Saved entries
>>>>
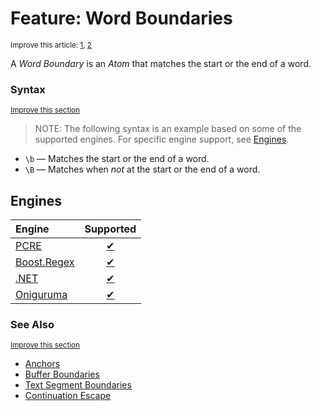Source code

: # Feature: Word Boundaries
<sup>Improve this article: [1](https://github.com/rbuckton/regexp-features/edit/main/src/features/anchors-and-boundaries/word-boundaries.yml), [2](https://github.com/rbuckton/regexp-features/edit/main/src/features/anchors-and-boundaries/word-boundaries.description.md)</sup>

<!--
'Word Boundaries' sources:
  - [](../../src/features/anchors-and-boundaries/word-boundaries.yml)
  - [](../../src/features/anchors-and-boundaries/word-boundaries.description.md)
-->


<!--
'name' sources:
  - [](../../src/features/anchors-and-boundaries/word-boundaries.yml)
-->


<!--
'description' sources:
  - [](../../src/features/anchors-and-boundaries/word-boundaries.description.md)
-->

A <dfn>Word Boundary</dfn> is an *Atom* that matches the start or the end of a word.

### Syntax
<sup>[Improve this section](https://github.com/rbuckton/regexp-features/edit/main/src/features/anchors-and-boundaries/word-boundaries.syntax.md)</sup>

<!--
'syntax' sources:
  - [](../../src/features/anchors-and-boundaries/word-boundaries.syntax.md)
-->


> NOTE: The following syntax is an example based on some of the supported engines. For specific engine support, see [Engines](#engines).

- `\b` &mdash; Matches the start or the end of a word.
- `\B` &mdash; Matches when *not* at the start or the end of a word.

## Engines

| Engine | Supported |
|:-------|:---------:|
| [PCRE](../engines/pcre.md) | [✔](engines/pcre.md#feature-word-boundaries) |
| [Boost.Regex](../engines/boost.regex.md) | [✔](engines/boost.regex.md#feature-word-boundaries) |
| [.NET](../engines/dotnet.md) | [✔](engines/dotnet.md#feature-word-boundaries) |
| [Oniguruma](../engines/oniguruma.md) | [✔](engines/oniguruma.md#feature-word-boundaries) |

### See Also

<sup>[Improve this section](https://github.com/rbuckton/regexp-features/edit/main/src/features/anchors-and-boundaries/word-boundaries.yml)</sup>

<!--
'see_also' sources:
  - [](../../src/features/anchors-and-boundaries/word-boundaries.yml)
-->

- [Anchors]
- [Buffer Boundaries]
- [Text Segment Boundaries]
- [Continuation Escape]

[Anchors]: ./anchors.md
[Buffer Boundaries]: ./buffer-boundaries.md
[Word Boundaries]: ./word-boundaries.md
[Text Segment Boundaries]: ./text-segment-boundaries.md
[Continuation Escape]: ./continuation-escape.md
[Alternatives]: ./alternatives.md
[Wildcard]: ./wildcard.md
[Character Classes]: ./character-classes.md
[Posix Character Classes]: ./posix-character-classes.md
[Negated Posix Character Classes]: ./negated-posix-character-classes.md
[Collating Elements]: ./collating-elements.md
[Equivalence Classes]: ./equivalence-classes.md
[Character Class Escapes]: ./character-class-escapes.md
[Line Endings Escape]: ./line-endings-escape.md
[Character Property Escapes]: ./character-property-escapes.md
[Character Class Nested Set]: ./character-class-nested-set.md
[Character Class Intersection]: ./character-class-intersection.md
[Character Class Subtraction]: ./character-class-subtraction.md
[Quoted Characters]: ./quoted-characters.md
[Quantifiers]: ./quantifiers.md
[Lazy Quantifiers]: ./lazy-quantifiers.md
[Possessive Quantifiers]: ./possessive-quantifiers.md
[Capturing Groups]: ./capturing-groups.md
[Named Capturing Groups]: ./named-capturing-groups.md
[Non-Capturing Groups]: ./non-capturing-groups.md
[Backreferences]: ./backreferences.md
[Comments]: ./comments.md
[Line Comments]: ./line-comments.md
[Modifiers]: ./modifiers.md
[Branch Reset]: ./branch-reset.md
[Lookahead]: ./lookahead.md
[Lookbehind]: ./lookbehind.md
[Non-Backtracking Expressions]: ./non-backtracking-expressions.md
[Recursion]: ./recursion.md
[Conditional Expressions]: ./conditional-expressions.md
[Subroutines]: ./subroutines.md
[Callouts]: ./callouts.md
[Flags]: ./flags.md

[article:Anchors]: ./anchors.md
[article:Buffer Boundaries]: ./buffer-boundaries.md
[article:Word Boundaries]: ./word-boundaries.md
[article:Text Segment Boundaries]: ./text-segment-boundaries.md
[article:Continuation Escape]: ./continuation-escape.md
[article:Alternatives]: ./alternatives.md
[article:Wildcard]: ./wildcard.md
[article:Character Classes]: ./character-classes.md
[article:Posix Character Classes]: ./posix-character-classes.md
[article:Negated Posix Character Classes]: ./negated-posix-character-classes.md
[article:Collating Elements]: ./collating-elements.md
[article:Equivalence Classes]: ./equivalence-classes.md
[article:Character Class Escapes]: ./character-class-escapes.md
[article:Line Endings Escape]: ./line-endings-escape.md
[article:Character Property Escapes]: ./character-property-escapes.md
[article:Character Class Nested Set]: ./character-class-nested-set.md
[article:Character Class Intersection]: ./character-class-intersection.md
[article:Character Class Subtraction]: ./character-class-subtraction.md
[article:Quoted Characters]: ./quoted-characters.md
[article:Quantifiers]: ./quantifiers.md
[article:Lazy Quantifiers]: ./lazy-quantifiers.md
[article:Possessive Quantifiers]: ./possessive-quantifiers.md
[article:Capturing Groups]: ./capturing-groups.md
[article:Named Capturing Groups]: ./named-capturing-groups.md
[article:Non-Capturing Groups]: ./non-capturing-groups.md
[article:Backreferences]: ./backreferences.md
[article:Comments]: ./comments.md
[article:Line Comments]: ./line-comments.md
[article:Modifiers]: ./modifiers.md
[article:Branch Reset]: ./branch-reset.md
[article:Lookahead]: ./lookahead.md
[article:Lookbehind]: ./lookbehind.md
[article:Non-Backtracking Expressions]: ./non-backtracking-expressions.md
[article:Recursion]: ./recursion.md
[article:Conditional Expressions]: ./conditional-expressions.md
[article:Subroutines]: ./subroutines.md
[article:Callouts]: ./callouts.md
[article:Flags]: ./flags.md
<<<<
_THE PROBLEM:_ Give the records again exactly as they stand, so that only the pictures are missing.

_SOLUTION TO THIS PROBLEM:_
Source code

: # Feature: Word Boundaries
<sup>Improve this article: [1](https://github.com/rbuckton/regexp-features/edit/main/src/features/anchors-and-boundaries/word-boundaries.yml), [2](https://github.com/rbuckton/regexp-features/edit/main/src/features/anchors-and-boundaries/word-boundaries.description.md)</sup>

<!--
'Word Boundaries' sources:
  - [](../../src/features/anchors-and-boundaries/word-boundaries.yml)
  - [](../../src/features/anchors-and-boundaries/word-boundaries.description.md)
-->


<!--
'name' sources:
  - [](../../src/features/anchors-and-boundaries/word-boundaries.yml)
-->


<!--
'description' sources:
  - [](../../src/features/anchors-and-boundaries/word-boundaries.description.md)
-->

A <dfn>Word Boundary</dfn> is an *Atom* that matches the start or the end of a word.

### Syntax
<sup>[Improve this section](https://github.com/rbuckton/regexp-features/edit/main/src/features/anchors-and-boundaries/word-boundaries.syntax.md)</sup>

<!--
'syntax' sources:
  - [](../../src/features/anchors-and-boundaries/word-boundaries.syntax.md)
-->


> NOTE: The following syntax is an example based on some of the supported engines. For specific engine support, see [Engines](#engines).

- `\b` &mdash; Matches the start or the end of a word.
- `\B` &mdash; Matches when *not* at the start or the end of a word.

## Engines

| Engine | Supported |
|:-------|:---------:|
| [PCRE](../engines/pcre.md) | [✔](engines/pcre.md#feature-word-boundaries) |
| [Boost.Regex](../engines/boost.regex.md) | [✔](engines/boost.regex.md#feature-word-boundaries) |
| [.NET](../engines/dotnet.md) | [✔](engines/dotnet.md#feature-word-boundaries) |
| [Oniguruma](../engines/oniguruma.md) | [✔](engines/oniguruma.md#feature-word-boundaries) |

### See Also

<sup>[Improve this section](https://github.com/rbuckton/regexp-features/edit/main/src/features/anchors-and-boundaries/word-boundaries.yml)</sup>

<!--
'see_also' sources:
  - [](../../src/features/anchors-and-boundaries/word-boundaries.yml)
-->

- [Anchors]
- [Buffer Boundaries]
- [Text Segment Boundaries]
- [Continuation Escape]

[Anchors]: ./anchors.md
[Buffer Boundaries]: ./buffer-boundaries.md
[Word Boundaries]: ./word-boundaries.md
[Text Segment Boundaries]: ./text-segment-boundaries.md
[Continuation Escape]: ./continuation-escape.md
[Alternatives]: ./alternatives.md
[Wildcard]: ./wildcard.md
[Character Classes]: ./character-classes.md
[Posix Character Classes]: ./posix-character-classes.md
[Negated Posix Character Classes]: ./negated-posix-character-classes.md
[Collating Elements]: ./collating-elements.md
[Equivalence Classes]: ./equivalence-classes.md
[Character Class Escapes]: ./character-class-escapes.md
[Line Endings Escape]: ./line-endings-escape.md
[Character Property Escapes]: ./character-property-escapes.md
[Character Class Nested Set]: ./character-class-nested-set.md
[Character Class Intersection]: ./character-class-intersection.md
[Character Class Subtraction]: ./character-class-subtraction.md
[Quoted Characters]: ./quoted-characters.md
[Quantifiers]: ./quantifiers.md
[Lazy Quantifiers]: ./lazy-quantifiers.md
[Possessive Quantifiers]: ./possessive-quantifiers.md
[Capturing Groups]: ./capturing-groups.md
[Named Capturing Groups]: ./named-capturing-groups.md
[Non-Capturing Groups]: ./non-capturing-groups.md
[Backreferences]: ./backreferences.md
[Comments]: ./comments.md
[Line Comments]: ./line-comments.md
[Modifiers]: ./modifiers.md
[Branch Reset]: ./branch-reset.md
[Lookahead]: ./lookahead.md
[Lookbehind]: ./lookbehind.md
[Non-Backtracking Expressions]: ./non-backtracking-expressions.md
[Recursion]: ./recursion.md
[Conditional Expressions]: ./conditional-expressions.md
[Subroutines]: ./subroutines.md
[Callouts]: ./callouts.md
[Flags]: ./flags.md

[article:Anchors]: ./anchors.md
[article:Buffer Boundaries]: ./buffer-boundaries.md
[article:Word Boundaries]: ./word-boundaries.md
[article:Text Segment Boundaries]: ./text-segment-boundaries.md
[article:Continuation Escape]: ./continuation-escape.md
[article:Alternatives]: ./alternatives.md
[article:Wildcard]: ./wildcard.md
[article:Character Classes]: ./character-classes.md
[article:Posix Character Classes]: ./posix-character-classes.md
[article:Negated Posix Character Classes]: ./negated-posix-character-classes.md
[article:Collating Elements]: ./collating-elements.md
[article:Equivalence Classes]: ./equivalence-classes.md
[article:Character Class Escapes]: ./character-class-escapes.md
[article:Line Endings Escape]: ./line-endings-escape.md
[article:Character Property Escapes]: ./character-property-escapes.md
[article:Character Class Nested Set]: ./character-class-nested-set.md
[article:Character Class Intersection]: ./character-class-intersection.md
[article:Character Class Subtraction]: ./character-class-subtraction.md
[article:Quoted Characters]: ./quoted-characters.md
[article:Quantifiers]: ./quantifiers.md
[article:Lazy Quantifiers]: ./lazy-quantifiers.md
[article:Possessive Quantifiers]: ./possessive-quantifiers.md
[article:Capturing Groups]: ./capturing-groups.md
[article:Named Capturing Groups]: ./named-capturing-groups.md
[article:Non-Capturing Groups]: ./non-capturing-groups.md
[article:Backreferences]: ./backreferences.md
[article:Comments]: ./comments.md
[article:Line Comments]: ./line-comments.md
[article:Modifiers]: ./modifiers.md
[article:Branch Reset]: ./branch-reset.md
[article:Lookahead]: ./lookahead.md
[article:Lookbehind]: ./lookbehind.md
[article:Non-Backtracking Expressions]: ./non-backtracking-expressions.md
[article:Recursion]: ./recursion.md
[article:Conditional Expressions]: ./conditional-expressions.md
[article:Subroutines]: ./subroutines.md
[article:Callouts]: ./callouts.md
[article:Flags]: ./flags.md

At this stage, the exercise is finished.